Our meal being finished, we prepared to leave the place. I tied together such of the cocoa-nuts as had retained the stalks, and threw them across my shoulder. Fritz resumed his bundle of sugar-canes. We divided the rest of the things between us, and continued our way towards home.

CHAPTER IV.
Return from the voyage of discovery. A nocturnal alarm.

My poor boy now began to complain heavily of fatigue; the bundle of sugar-canes galled his shoulders, and he was obliged to move it from place to place. At last, he stopped to take breath. No, cried he, I never could have thought that a few sugar-canes could be so heavy. How sincerely I pity the poor negroes who carry them in even larger quantities, and to a greater distance! I should however be so glad, if my mother and my brother could but partake of our booty!

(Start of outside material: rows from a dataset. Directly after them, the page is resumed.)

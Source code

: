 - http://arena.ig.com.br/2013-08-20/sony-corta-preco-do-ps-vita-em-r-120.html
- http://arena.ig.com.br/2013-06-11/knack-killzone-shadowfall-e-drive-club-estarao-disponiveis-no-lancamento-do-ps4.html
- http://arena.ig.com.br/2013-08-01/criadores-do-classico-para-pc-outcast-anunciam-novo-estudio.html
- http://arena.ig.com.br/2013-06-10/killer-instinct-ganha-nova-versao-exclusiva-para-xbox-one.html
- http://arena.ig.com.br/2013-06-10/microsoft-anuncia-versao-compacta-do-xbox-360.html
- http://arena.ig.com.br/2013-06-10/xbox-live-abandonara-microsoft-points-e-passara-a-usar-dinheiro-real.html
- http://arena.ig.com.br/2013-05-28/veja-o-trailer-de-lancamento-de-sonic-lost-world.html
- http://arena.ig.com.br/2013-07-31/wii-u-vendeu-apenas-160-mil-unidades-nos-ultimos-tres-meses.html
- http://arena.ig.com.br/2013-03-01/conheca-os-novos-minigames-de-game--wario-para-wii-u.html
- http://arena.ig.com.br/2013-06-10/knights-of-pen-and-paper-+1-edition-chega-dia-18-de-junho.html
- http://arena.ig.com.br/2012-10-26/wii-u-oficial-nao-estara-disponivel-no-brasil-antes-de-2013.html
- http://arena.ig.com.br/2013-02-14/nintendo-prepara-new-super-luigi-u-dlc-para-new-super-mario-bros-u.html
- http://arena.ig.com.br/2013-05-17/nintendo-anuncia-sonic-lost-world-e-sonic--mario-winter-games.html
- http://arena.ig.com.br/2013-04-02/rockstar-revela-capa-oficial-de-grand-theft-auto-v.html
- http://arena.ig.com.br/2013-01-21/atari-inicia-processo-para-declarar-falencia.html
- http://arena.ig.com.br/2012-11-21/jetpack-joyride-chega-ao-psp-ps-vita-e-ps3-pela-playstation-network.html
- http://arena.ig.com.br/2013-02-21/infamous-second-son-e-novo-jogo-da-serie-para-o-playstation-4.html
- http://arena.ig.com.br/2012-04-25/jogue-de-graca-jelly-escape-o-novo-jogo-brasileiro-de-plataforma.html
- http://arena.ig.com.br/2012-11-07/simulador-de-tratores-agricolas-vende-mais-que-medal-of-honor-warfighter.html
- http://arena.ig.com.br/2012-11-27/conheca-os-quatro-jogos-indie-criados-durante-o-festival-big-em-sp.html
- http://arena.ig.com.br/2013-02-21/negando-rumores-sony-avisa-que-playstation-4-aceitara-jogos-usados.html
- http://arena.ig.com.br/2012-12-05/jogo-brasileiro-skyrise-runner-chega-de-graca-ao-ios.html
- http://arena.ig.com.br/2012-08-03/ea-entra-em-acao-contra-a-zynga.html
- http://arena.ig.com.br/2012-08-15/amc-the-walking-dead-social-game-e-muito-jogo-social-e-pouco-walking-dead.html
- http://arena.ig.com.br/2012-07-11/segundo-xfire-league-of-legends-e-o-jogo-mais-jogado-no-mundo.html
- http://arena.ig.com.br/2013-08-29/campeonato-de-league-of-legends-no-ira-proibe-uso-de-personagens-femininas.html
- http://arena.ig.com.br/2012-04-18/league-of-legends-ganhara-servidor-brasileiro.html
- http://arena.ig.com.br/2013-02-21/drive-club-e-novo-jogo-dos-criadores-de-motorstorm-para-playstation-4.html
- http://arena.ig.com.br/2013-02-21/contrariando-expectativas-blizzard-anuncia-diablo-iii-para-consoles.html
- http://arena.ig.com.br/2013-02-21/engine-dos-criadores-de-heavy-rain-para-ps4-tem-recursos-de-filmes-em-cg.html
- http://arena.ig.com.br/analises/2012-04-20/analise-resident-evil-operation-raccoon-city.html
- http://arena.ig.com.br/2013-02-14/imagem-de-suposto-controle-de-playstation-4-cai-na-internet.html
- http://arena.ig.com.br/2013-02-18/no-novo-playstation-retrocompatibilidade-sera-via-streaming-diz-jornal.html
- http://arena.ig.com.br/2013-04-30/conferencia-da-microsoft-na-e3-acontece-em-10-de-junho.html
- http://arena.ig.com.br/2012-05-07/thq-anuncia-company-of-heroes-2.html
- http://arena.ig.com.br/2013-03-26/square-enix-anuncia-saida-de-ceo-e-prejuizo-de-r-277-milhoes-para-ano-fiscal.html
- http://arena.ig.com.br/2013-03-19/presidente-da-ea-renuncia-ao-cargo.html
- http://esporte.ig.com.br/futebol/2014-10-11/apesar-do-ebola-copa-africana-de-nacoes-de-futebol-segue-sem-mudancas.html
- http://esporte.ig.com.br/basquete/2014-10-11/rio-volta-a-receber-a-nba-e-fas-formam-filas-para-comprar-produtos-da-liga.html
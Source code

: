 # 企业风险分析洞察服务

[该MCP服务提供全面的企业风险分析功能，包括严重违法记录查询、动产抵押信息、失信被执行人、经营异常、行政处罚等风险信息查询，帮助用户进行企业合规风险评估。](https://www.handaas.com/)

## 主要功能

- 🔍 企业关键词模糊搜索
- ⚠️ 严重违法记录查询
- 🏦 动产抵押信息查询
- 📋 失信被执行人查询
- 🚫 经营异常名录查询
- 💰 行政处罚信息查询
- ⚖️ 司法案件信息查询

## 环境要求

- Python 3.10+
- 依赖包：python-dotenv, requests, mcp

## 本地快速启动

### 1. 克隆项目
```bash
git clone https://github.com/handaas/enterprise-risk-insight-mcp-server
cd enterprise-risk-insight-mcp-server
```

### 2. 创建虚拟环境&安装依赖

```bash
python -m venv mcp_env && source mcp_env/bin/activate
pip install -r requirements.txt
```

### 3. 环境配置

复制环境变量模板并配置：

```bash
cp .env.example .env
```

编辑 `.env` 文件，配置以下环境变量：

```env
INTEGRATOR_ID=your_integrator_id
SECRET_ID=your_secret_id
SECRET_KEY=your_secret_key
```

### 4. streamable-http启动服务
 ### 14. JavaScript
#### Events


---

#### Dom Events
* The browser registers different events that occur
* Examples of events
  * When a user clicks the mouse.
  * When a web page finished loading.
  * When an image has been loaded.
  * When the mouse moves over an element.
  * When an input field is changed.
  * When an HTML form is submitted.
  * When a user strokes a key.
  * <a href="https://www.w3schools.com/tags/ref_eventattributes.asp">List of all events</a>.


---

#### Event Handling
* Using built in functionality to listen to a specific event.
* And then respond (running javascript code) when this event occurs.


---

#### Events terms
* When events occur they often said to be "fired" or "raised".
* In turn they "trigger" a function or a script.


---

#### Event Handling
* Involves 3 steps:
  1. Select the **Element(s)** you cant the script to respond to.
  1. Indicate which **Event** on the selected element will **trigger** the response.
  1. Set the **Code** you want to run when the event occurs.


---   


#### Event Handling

A little patience and a little courage, dear Fritz, replied I, will enable you to accomplish this wish; recollect Esop’s bread-basket, which at first was so overwhelming a burden, but which at last became so light. We can cause it to be the same with your sugar-canes, if we consent to diminish them by sucking a certain number of them on the road; as a precedent, you may dispose of one to me, and I will use it at one moment as a walking-stick, and at another as a sugarplum. Take you one, also; the rest we will bind together and put at your back, hanging them upon the barrel of your gun, by which means you will carry them with ease.

In such a situation as ours we must learn to call forth all our intelligence; reflection and the faculty of invention must be made to compensate our want of means.

While we were conversing and proceeding on our way, Fritz perceived that from time to time I sucked the end of my sugar-cane, and he would needs do the same. It was in vain, however, that he tried; scarcely a drop of the sap reached his eager lips. What then is the reason, said he, that though the cane is full of juice, I cannot get out a drop?